In close cooperation with Prof. Burkhard Franz, ENT-surgeon and renowned specialist for inner-ear-diseases,
the P100-For Meniere´s Disease was developed to give people suffering from Meniere´s disease relief of their symptoms.
Ménière’s disease is a disorder of the inner ear characterized by attacks of vertigo, hearing loss and tinnitus.
The National Institute of Health, USA, estimates 38,000 new diagnoses each year.
There is no cure to date, but positive pressure pulse therapies can be offered to sufferers.
A device already on the market produces positive pressure pulses to the inner ear, and has proven to give relief to patients with Meniere’s disease.
The device operates electrically, is inconvenient to carry around and costs about $ 3,000.
Enttex has developed the P100-For Meniere´s Disease: a manual operated, hand held device that delivers positive pressure pulses.
The P100-For Meniere´s Disease is not larger than a mobile phone and is available for a fraction of the costs.
In pilot studies, the P100 was shown to be equivalent in effectiveness to the more expensive device.
This observation was subsequently confirmed in a recent clinical trial in South Africa and Australia.
Its slim design allows the user to carry the P100-For Meniere´s Disease in a pocket or bag and apply treatment whenever the need arises.
The exact mechanism by which positive pressure pulses to the inner ear are effective in reducing the symptoms of Meniere’s disease is unknown. However, there is evidence from the literature
regarding pressure sensitivity of the inner ear, and the beneficial effect of applying positive pressure as well as the adverse effect of applying negative pressure to the inner ear.

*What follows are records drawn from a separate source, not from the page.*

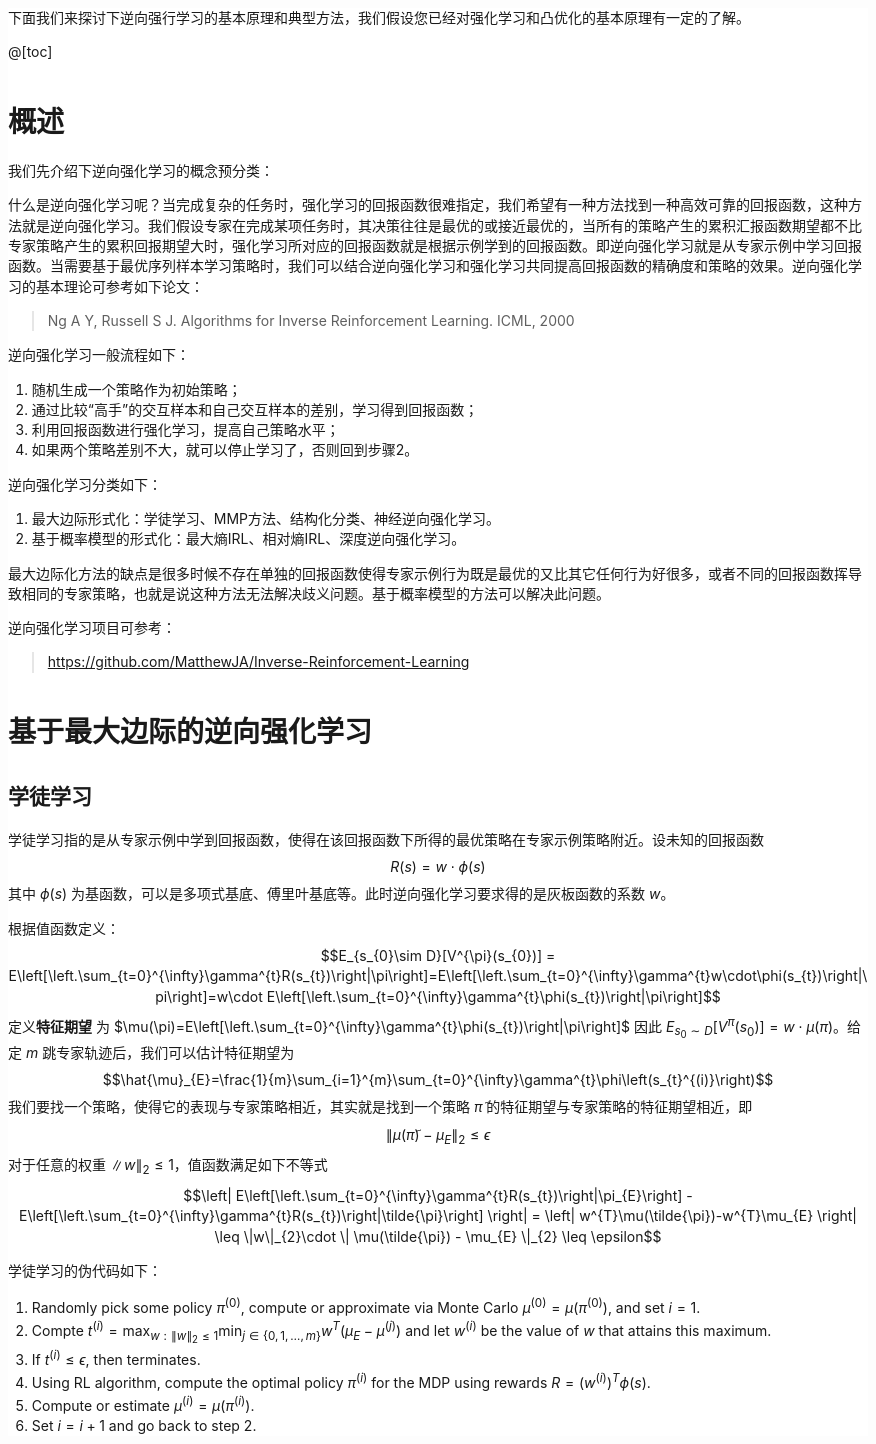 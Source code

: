﻿下面我们来探讨下逆向强行学习的基本原理和典型方法，我们假设您已经对强化学习和凸优化的基本原理有一定的了解。

@[toc]
# 概述
我们先介绍下逆向强化学习的概念预分类：

什么是逆向强化学习呢？当完成复杂的任务时，强化学习的回报函数很难指定，我们希望有一种方法找到一种高效可靠的回报函数，这种方法就是逆向强化学习。我们假设专家在完成某项任务时，其决策往往是最优的或接近最优的，当所有的策略产生的累积汇报函数期望都不比专家策略产生的累积回报期望大时，强化学习所对应的回报函数就是根据示例学到的回报函数。即逆向强化学习就是从专家示例中学习回报函数。当需要基于最优序列样本学习策略时，我们可以结合逆向强化学习和强化学习共同提高回报函数的精确度和策略的效果。逆向强化学习的基本理论可参考如下论文：

> Ng A Y, Russell S J. Algorithms for Inverse Reinforcement Learning. ICML, 2000

逆向强化学习一般流程如下：

 1. 随机生成一个策略作为初始策略；
 2. 通过比较“高手”的交互样本和自己交互样本的差别，学习得到回报函数；
 3. 利用回报函数进行强化学习，提高自己策略水平；
 4. 如果两个策略差别不大，就可以停止学习了，否则回到步骤2。

逆向强化学习分类如下：

 1. 最大边际形式化：学徒学习、MMP方法、结构化分类、神经逆向强化学习。
 6. 基于概率模型的形式化：最大熵IRL、相对熵IRL、深度逆向强化学习。

最大边际化方法的缺点是很多时候不存在单独的回报函数使得专家示例行为既是最优的又比其它任何行为好很多，或者不同的回报函数挥导致相同的专家策略，也就是说这种方法无法解决歧义问题。基于概率模型的方法可以解决此问题。

逆向强化学习项目可参考：

> https://github.com/MatthewJA/Inverse-Reinforcement-Learning


# 基于最大边际的逆向强化学习

## 学徒学习
学徒学习指的是从专家示例中学到回报函数，使得在该回报函数下所得的最优策略在专家示例策略附近。设未知的回报函数
$$R(s)=w\cdot \phi(s)$$ 其中 $\phi(s)$ 为基函数，可以是多项式基底、傅里叶基底等。此时逆向强化学习要求得的是灰板函数的系数 $w$。

根据值函数定义：$$E_{s_{0}\sim D}[V^{\pi}(s_{0})] = E\left[\left.\sum_{t=0}^{\infty}\gamma^{t}R(s_{t})\right|\pi\right]=E\left[\left.\sum_{t=0}^{\infty}\gamma^{t}w\cdot\phi(s_{t})\right|\pi\right]=w\cdot E\left[\left.\sum_{t=0}^{\infty}\gamma^{t}\phi(s_{t})\right|\pi\right]$$ 定义**特征期望** 为 $\mu(\pi)=E\left[\left.\sum_{t=0}^{\infty}\gamma^{t}\phi(s_{t})\right|\pi\right]$ 因此 $E_{s_{0}\sim D}[V^{\pi}(s_{0})] =w\cdot \mu(\pi)$。给定 $m$ 跳专家轨迹后，我们可以估计特征期望为 $$\hat{\mu}_{E}=\frac{1}{m}\sum_{i=1}^{m}\sum_{t=0}^{\infty}\gamma^{t}\phi\left(s_{t}^{(i)}\right)$$ 
我们要找一个策略，使得它的表现与专家策略相近，其实就是找到一个策略 $\tilde{\pi}$ 的特征期望与专家策略的特征期望相近，即 $$\| \mu(\tilde{\pi})-\mu_{E} \|_{2}\leq \epsilon$$ 对于任意的权重 $\|w\|_{2}\leq 1$，值函数满足如下不等式
$$\left| E\left[\left.\sum_{t=0}^{\infty}\gamma^{t}R(s_{t})\right|\pi_{E}\right] - E\left[\left.\sum_{t=0}^{\infty}\gamma^{t}R(s_{t})\right|\tilde{\pi}\right] \right| = \left| w^{T}\mu(\tilde{\pi})-w^{T}\mu_{E} \right| \leq \|w\|_{2}\cdot \| \mu(\tilde{\pi}) - \mu_{E} \|_{2} \leq \epsilon$$ 

学徒学习的伪代码如下：

 1. Randomly pick some policy $\pi^{(0)}$, compute or approximate via Monte Carlo $\mu^{(0)}=\mu(\pi^{(0)})$, and set $i=1$.
 2. Compte $t^{(i)}=\max_{w:\|w\|_{2}\leq 1}\min_{j\in\{0,1,\dots,m\}} w^{T}(\mu_{E}-\mu^{(j)})$ and let $w^{(i)}$ be the value of $w$ that attains this maximum.
 3. If $t^{(i)}\leq \epsilon$, then terminates.
 4. Using RL algorithm, compute the optimal policy $\pi^{(i)}$ for the MDP using rewards $R=(w^{(i)})^{T}\phi(s)$.
 5. Compute or estimate $\mu^{(i)}=\mu(\pi^{(i)})$.
 6. Set $i=i+1$ and go back to step 2.
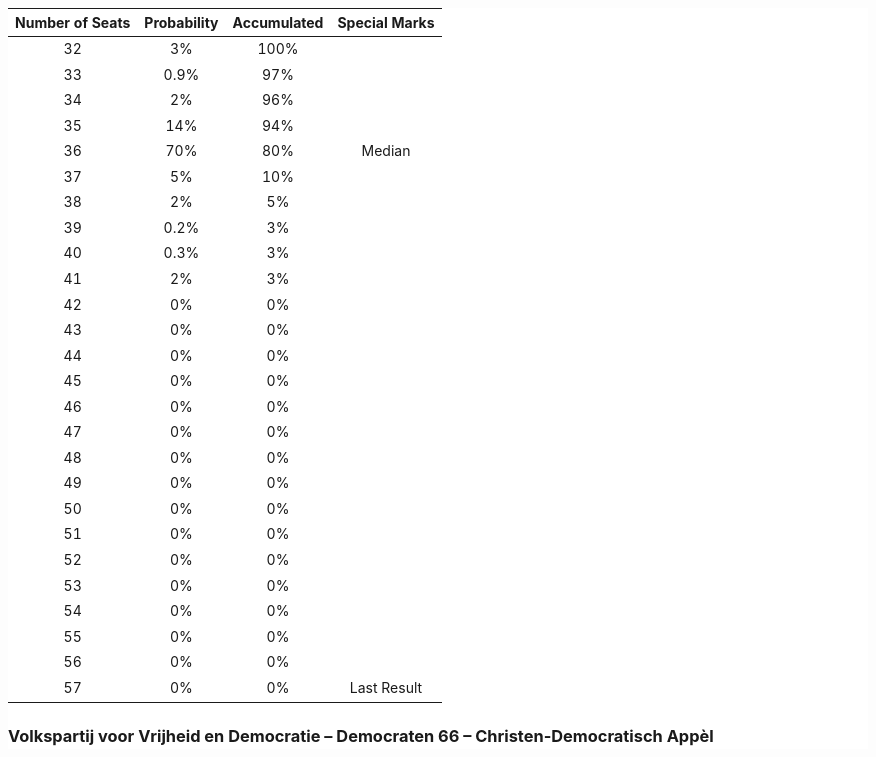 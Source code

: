 
| Number of Seats | Probability | Accumulated | Special Marks |
|:---------------:|:-----------:|:-----------:|:-------------:|
| 32 | 3% | 100% |  |
| 33 | 0.9% | 97% |  |
| 34 | 2% | 96% |  |
| 35 | 14% | 94% |  |
| 36 | 70% | 80% | Median |
| 37 | 5% | 10% |  |
| 38 | 2% | 5% |  |
| 39 | 0.2% | 3% |  |
| 40 | 0.3% | 3% |  |
| 41 | 2% | 3% |  |
| 42 | 0% | 0% |  |
| 43 | 0% | 0% |  |
| 44 | 0% | 0% |  |
| 45 | 0% | 0% |  |
| 46 | 0% | 0% |  |
| 47 | 0% | 0% |  |
| 48 | 0% | 0% |  |
| 49 | 0% | 0% |  |
| 50 | 0% | 0% |  |
| 51 | 0% | 0% |  |
| 52 | 0% | 0% |  |
| 53 | 0% | 0% |  |
| 54 | 0% | 0% |  |
| 55 | 0% | 0% |  |
| 56 | 0% | 0% |  |
| 57 | 0% | 0% | Last Result |

### Volkspartij voor Vrijheid en Democratie – Democraten 66 – Christen-Democratisch Appèl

In a clinical placebo controlled study it was shown, using electrophysiological parameters, that positive pressure pulses of low amplitude improve inner ear physiology
(Densert et al.: Immediate effects of middle ear pressure changes on the electrocochleographic recordings in patients with Meniere’s disease: a clinical placebo controlled study, Am J Otol 18: 726-733, 1997).
Similarly the pressure sensitivity of the inner ear was shown in a study, also using electrophysiological parameters, and demonstrating that negative middle ear pressure had an adverse effect on inner ear function
(Franz et al.: Stress electrocochleography, International Tinnitus J 5: 113-120, 1999).
In a placebo controlled study positive pressure changes in the middle ear of Meniere’s disease patients could show a significant improvement of the frequency and intensity of vertigo, aural pressure and tinnitus
(Ödkvist et al.: Effect of middle ear pressure changes on clinical symptoms in patients with Meniere’s disease – a clinical multicentre placebo controlled study, Acta Otolaryngol Suppl 543: 99-101, 2000).
These experiences were confirmed with two clinical studies that showed the effect of the Meniett device
(Densert et al.: Control of symptoms in patients with Meniere’s disease using middle ear pressure applications: two year follow up, Acta Otolaryngol 121: 616-621, 2001; Gates et al.: Intermittend pressure therapy of intractable Meniere’s disease using the Meniett device: a preliminary report, The Laryngoscope 112: 1489-1493, 2002).